---------- DATA FOR PROCESSING

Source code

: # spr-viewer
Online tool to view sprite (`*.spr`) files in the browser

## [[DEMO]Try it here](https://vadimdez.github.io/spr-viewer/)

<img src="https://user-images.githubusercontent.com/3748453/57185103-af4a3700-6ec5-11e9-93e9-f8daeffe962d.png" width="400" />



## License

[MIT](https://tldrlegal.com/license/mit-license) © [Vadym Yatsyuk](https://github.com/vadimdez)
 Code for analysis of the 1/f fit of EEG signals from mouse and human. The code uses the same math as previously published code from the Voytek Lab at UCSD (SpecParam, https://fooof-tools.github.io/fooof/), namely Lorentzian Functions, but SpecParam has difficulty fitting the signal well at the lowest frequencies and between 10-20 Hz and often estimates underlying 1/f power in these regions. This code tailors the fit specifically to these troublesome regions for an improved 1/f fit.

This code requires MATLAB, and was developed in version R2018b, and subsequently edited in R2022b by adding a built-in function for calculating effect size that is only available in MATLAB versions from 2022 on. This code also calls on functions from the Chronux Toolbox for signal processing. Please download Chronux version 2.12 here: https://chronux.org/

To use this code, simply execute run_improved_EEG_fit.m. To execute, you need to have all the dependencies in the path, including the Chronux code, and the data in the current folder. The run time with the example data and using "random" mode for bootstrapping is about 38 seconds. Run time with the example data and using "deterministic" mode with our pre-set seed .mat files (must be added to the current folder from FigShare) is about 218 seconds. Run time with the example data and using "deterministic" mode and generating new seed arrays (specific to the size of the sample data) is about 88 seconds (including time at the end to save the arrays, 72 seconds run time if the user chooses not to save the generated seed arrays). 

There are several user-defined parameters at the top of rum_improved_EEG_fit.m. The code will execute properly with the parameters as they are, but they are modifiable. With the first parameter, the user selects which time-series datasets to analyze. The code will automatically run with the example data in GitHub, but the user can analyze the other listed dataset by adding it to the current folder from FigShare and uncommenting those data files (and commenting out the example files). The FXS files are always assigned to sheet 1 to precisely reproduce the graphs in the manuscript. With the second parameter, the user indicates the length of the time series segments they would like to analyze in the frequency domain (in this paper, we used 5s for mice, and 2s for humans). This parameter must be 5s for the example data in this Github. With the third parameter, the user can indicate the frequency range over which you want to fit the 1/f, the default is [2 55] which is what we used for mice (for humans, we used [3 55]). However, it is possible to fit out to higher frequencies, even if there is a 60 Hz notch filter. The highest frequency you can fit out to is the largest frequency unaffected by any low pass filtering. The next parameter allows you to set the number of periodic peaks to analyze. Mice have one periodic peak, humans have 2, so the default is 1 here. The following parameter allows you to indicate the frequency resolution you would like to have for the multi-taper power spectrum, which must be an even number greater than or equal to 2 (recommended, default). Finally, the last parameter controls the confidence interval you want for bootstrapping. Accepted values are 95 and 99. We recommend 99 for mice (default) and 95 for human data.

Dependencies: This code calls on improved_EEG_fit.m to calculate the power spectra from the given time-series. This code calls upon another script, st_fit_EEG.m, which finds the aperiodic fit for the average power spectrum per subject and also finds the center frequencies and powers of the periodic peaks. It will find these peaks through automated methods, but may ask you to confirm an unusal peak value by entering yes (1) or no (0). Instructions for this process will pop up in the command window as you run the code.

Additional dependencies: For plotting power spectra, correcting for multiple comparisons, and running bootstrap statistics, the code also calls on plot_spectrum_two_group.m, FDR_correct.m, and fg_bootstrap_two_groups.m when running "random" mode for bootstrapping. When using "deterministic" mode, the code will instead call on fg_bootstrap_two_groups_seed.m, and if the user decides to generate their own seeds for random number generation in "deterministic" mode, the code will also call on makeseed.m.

--------------------

▶ PROBLEM DETAILS
Go through the records and pull out each line that includes the word "vadimdez".

▶ ANSWER TO THE EXERCISE
## [[DEMO]Try it here](https://vadimdez.github.io/spr-viewer/)
[MIT](https://tldrlegal.com/license/mit-license) © [Vadym Yatsyuk](https://github.com/vadimdez)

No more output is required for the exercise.